A garment worker in Noida received a ₹39 raise last year. Per month.
By April 13, factory workers across Delhi-NCR weren’t asking anymore. They were torching vehicles, blocking highways, and clashing with police in the largest industrial protest Noida has seen. Over 350 arrested. Two state governments raised minimum wages within one week — not because policy reviews demanded it, but because factories were on fire.
The Math That Broke
UP last revised its base minimum wage in 2012. Fourteen years. Industrial worker inflation across Delhi-NCR hit 27.4% in the last five years alone. Wages grew 24.6%. That gap — small on paper — compresses into a daily choice: LPG at ₹4,000 on the black market or going back to firewood.

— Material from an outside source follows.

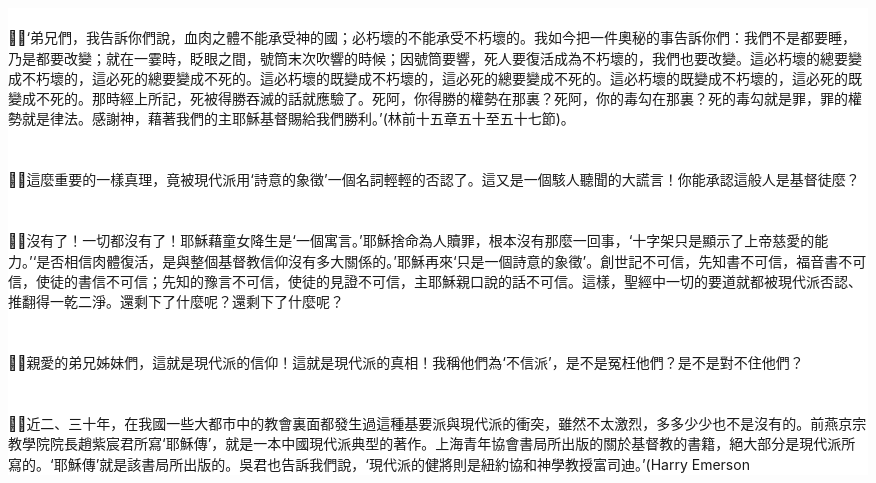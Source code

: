 <br/>‘弟兄們，我告訴你們說，血肉之體不能承受神的國；必朽壞的不能承受不朽壞的。我如今把一件奧秘的事告訴你們：我們不是都要睡，乃是都要改變；就在一霎時，眨眼之間，號筒末次吹響的時候；因號筒要響，死人要復活成為不朽壞的，我們也要改變。這必朽壞的總要變成不朽壞的，這必死的總要變成不死的。這必朽壞的既變成不朽壞的，這必死的總要變成不死的。這必朽壞的既變成不朽壞的，這必死的既變成不死的。那時經上所記，死被得勝吞滅的話就應驗了。死阿，你得勝的權勢在那裏？死阿，你的毒勾在那裏？死的毒勾就是罪，罪的權勢就是律法。感謝神，藉著我們的主耶穌基督賜給我們勝利。’(林前十五章五十至五十七節)。<br/><br/><br/>這麼重要的一樣真理，竟被現代派用‘詩意的象徵’一個名詞輕輕的否認了。這又是一個駭人聽聞的大謊言！你能承認這般人是基督徒麼？<br/><br/><br/>沒有了！一切都沒有了！耶穌藉童女降生是‘一個寓言。’耶穌捨命為人贖罪，根本沒有那麼一回事，‘十字架只是顯示了上帝慈愛的能力。’‘是否相信肉體復活，是與整個基督教信仰沒有多大關係的。’耶穌再來‘只是一個詩意的象徵’。創世記不可信，先知書不可信，福音書不可信，使徒的書信不可信；先知的豫言不可信，使徒的見證不可信，主耶穌親口說的話不可信。這樣，聖經中一切的要道就都被現代派否認、推翻得一乾二淨。還剩下了什麼呢？還剩下了什麼呢？<br/><br/><br/>親愛的弟兄姊妹們，這就是現代派的信仰！這就是現代派的真相！我稱他們為‘不信派’，是不是冤枉他們？是不是對不住他們？<br/><br/><br/>近二、三十年，在我國一些大都市中的教會裏面都發生過這種基要派與現代派的衝突，雖然不太激烈，多多少少也不是沒有的。前燕京宗教學院院長趙紫宸君所寫‘耶穌傳’，就是一本中國現代派典型的著作。上海青年協會書局所出版的關於基督教的書籍，絕大部分是現代派所寫的。‘耶穌傳’就是該書局所出版的。吳君也告訴我們說，‘現代派的健將則是紐約協和神學教授富司迪。’(Harry Emerson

Most protesters were contract workers in auto parts, electronics, and garment factories earning ₹10,000–15,000 a month. One reported working 12–14 hour shifts but receiving overtime for only three extra hours. Nine in ten Indian workers earn under ₹25,000, and factory workers dying daily while safety laws date to 1923 shows this isn’t just a wage problem. The informal sector — 310 million people — has almost no leverage.
It started small in Manesar on April 7, reached Noida by April 8, and exploded five days later when workers vandalised factories in Phase-2 and Sector 63. It spread to Faridabad and Palwal, where workers blocked the Agra-Delhi highway. The Strait of Hormuz disruption — driving up fuel and food prices — was the match. Fourteen years of stagnant base wages was the kindling.
Two Minimum Wage Hikes, Same Problem
Haryana moved first: a 35% bump, pushing unskilled wages from ₹11,275 to ₹15,221. UP followed with 21%, taking Noida’s unskilled minimum from ₹11,313 to ₹13,690. Both backdated to April 1.
Neither beats inflation. Haryana’s own CPI-IW data shows 27.9% price growth over five years — the new wage falls short. And the four Labour Codes notified last November, which workers expected would deliver a ₹20,000 national minimum? That number applied only to central government establishments. UP had to publicly clarify.
A Wage Board has been promised after the protests. The hikes are interim. India’s minimum wage system still works the way it always has — it doesn’t respond to data. It responds to fire.